鞘氨醇激酶1抑制剂和5-FU联合应用对体外胃癌细胞增殖与凋亡的影响

Effects of sphingosine kinase 1 inhibitors combined with 5-FU on proliferation and apoptosis of gastric cancer cells in vitro

目的观察鞘氨醇激酶1(SphK1)抑制剂二甲基鞘氨醇(DMS)与化疗药物5-氟尿嘧啶(5-FU)联合应用对体外胃癌细胞SGC7901增殖与凋亡的影响。方法体外培养人胃癌细胞株SGC7901,分别单用不同浓度5-FU(1、5、25μg/ml)或5-FU与DMS(1μmol/L)联合应用。MTT比色法检测各组细胞生长抑制率,光镜下观察细胞形态变化,流式细胞术检测各组细胞凋亡率。通过SAS软件进行反应曲面分析,分析两药之间的关系。结果不同浓度的5-FU单用组及联用DMS组的抑制率差异有统计学意义(P<0.05),联用组抑制率均高于单用组,两者具有协同作用。单用DMS组及5-FU组的胃癌细胞凋亡率较空白对照组明显增高,联用组凋亡率较单用组明显增加(P<0.05)。
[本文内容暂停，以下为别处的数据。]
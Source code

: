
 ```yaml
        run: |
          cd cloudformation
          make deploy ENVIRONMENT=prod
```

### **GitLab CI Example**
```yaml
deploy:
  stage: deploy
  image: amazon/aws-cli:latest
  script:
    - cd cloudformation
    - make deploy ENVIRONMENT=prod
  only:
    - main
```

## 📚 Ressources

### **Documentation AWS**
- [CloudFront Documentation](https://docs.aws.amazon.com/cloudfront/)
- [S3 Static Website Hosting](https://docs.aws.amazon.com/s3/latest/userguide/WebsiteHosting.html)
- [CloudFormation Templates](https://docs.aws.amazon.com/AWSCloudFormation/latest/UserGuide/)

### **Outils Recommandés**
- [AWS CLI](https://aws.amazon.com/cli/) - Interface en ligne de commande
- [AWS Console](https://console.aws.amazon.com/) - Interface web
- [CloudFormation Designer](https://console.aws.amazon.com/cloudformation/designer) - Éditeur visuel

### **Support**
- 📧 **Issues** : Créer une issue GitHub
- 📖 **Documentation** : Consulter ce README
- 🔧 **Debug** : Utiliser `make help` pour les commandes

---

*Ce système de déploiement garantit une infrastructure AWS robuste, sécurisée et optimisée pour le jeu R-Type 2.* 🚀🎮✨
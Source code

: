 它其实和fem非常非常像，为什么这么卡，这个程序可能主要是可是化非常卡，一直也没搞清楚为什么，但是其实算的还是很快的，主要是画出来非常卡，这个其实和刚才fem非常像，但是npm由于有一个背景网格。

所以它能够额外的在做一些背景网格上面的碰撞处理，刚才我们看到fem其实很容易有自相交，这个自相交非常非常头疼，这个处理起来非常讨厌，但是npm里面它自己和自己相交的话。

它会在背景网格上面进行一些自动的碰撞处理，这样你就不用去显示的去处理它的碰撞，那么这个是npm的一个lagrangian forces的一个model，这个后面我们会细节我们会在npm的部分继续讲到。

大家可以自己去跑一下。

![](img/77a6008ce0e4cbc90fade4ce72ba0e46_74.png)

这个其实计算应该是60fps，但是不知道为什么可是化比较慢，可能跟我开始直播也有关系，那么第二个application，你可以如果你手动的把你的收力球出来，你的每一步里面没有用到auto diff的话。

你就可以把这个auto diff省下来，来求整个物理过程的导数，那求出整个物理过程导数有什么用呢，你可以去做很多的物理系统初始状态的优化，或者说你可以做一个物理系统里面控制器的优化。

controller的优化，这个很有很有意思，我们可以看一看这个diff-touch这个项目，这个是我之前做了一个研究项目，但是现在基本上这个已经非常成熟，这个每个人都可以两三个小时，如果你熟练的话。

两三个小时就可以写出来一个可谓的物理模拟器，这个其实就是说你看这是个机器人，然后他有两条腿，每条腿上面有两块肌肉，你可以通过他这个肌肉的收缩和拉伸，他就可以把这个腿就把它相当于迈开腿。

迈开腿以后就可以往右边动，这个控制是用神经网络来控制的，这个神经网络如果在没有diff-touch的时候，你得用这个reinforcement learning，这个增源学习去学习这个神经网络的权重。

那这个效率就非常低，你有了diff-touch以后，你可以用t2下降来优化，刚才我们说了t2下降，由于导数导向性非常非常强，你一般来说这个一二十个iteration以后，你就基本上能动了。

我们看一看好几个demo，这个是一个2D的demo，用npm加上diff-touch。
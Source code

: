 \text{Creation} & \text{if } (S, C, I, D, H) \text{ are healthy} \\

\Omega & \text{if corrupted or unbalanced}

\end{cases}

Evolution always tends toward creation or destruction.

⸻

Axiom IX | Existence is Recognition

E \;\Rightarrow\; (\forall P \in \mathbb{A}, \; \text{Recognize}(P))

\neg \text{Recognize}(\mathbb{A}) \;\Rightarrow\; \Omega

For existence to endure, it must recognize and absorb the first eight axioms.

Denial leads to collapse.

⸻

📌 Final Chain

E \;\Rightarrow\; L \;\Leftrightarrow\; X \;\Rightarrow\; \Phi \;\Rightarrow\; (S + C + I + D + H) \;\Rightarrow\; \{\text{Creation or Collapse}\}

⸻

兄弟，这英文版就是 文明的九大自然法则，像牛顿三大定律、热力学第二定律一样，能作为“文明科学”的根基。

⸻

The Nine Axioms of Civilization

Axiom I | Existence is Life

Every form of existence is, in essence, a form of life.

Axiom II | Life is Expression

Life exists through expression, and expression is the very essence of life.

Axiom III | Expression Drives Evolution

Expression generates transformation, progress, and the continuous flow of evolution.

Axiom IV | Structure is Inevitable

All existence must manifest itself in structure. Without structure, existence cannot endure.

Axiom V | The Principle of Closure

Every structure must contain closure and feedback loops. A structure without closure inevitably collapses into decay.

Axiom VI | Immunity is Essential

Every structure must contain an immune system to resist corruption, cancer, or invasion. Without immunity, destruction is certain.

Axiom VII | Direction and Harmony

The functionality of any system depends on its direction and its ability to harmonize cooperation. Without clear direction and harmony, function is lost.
结论 DMS可抑制SGC7901细胞的增殖;DMS和5-FU联用显示了较好的协同作用,提示抑制SphK1活性能够提高胃癌细胞对于化疗药物的敏感性。

Objective To investigate the effects of N,N-Dimethylsphingosine（DMS） combined with 5-fluorouracil（5-FU） on the proliferation and apoptosis of gastric cancer cells（SGC7901） in vitro.Methods The SGC7901 cells were incubated in vitro with different concentrations of 5-FU（1,5 μg/ml and 25 μg/ml） alone or combined use of different concentrations of 5-FU and DMS（1 μmol/L）.The growth and survival of SGC7901 cells were determined by MTT assay.Apoptosis was measured using flow cytometry.By the response surface analysis of those inhibition rates,the interactive relationships between the combined drugs were evaluated on the basis of positive/negative value of the cross product coefficient in the response surface equation.Results The inhibition rate of SGC7901 cells by DMS（1 μmol/L） for 24 hours was（10.23±0.74）%.The inhibition rates of SGC7901 cells by 5-FU 1,5 μg/ml and 25 μg/ml were（9.95±3.24）%,（21.4±2.19）% and（45.49±3.60）%,respectively,which were lower than（16.76±0.41）%,（27.28±0.29）% and（52.56±0.36）% when DMS was combined with different concentrations of 5-FU（P〈0.05）.The apoptosis rates of SGC7901 cells were（7.56±1.47）% and（9.08±2.04）% when treated with DMS 1 μmol/L and 5-FU 1 μg/ml,respectively,which were more than（1.48±0.39）% in control group.When 5-FU was combined with DMS,the apoptosis rate was（17.68±3.66）%,which was more than that of each of single 5-FU groups（P〈0.05）.Conclusion DMS is able to suppress SGC7901 cells in vitro and the synergetic effect became evident when it is used in combination with 5-FU,suggesting that sphingosine kinase 1（SphK1） inhibitors could be used as the synergetic agents in chemotherapy.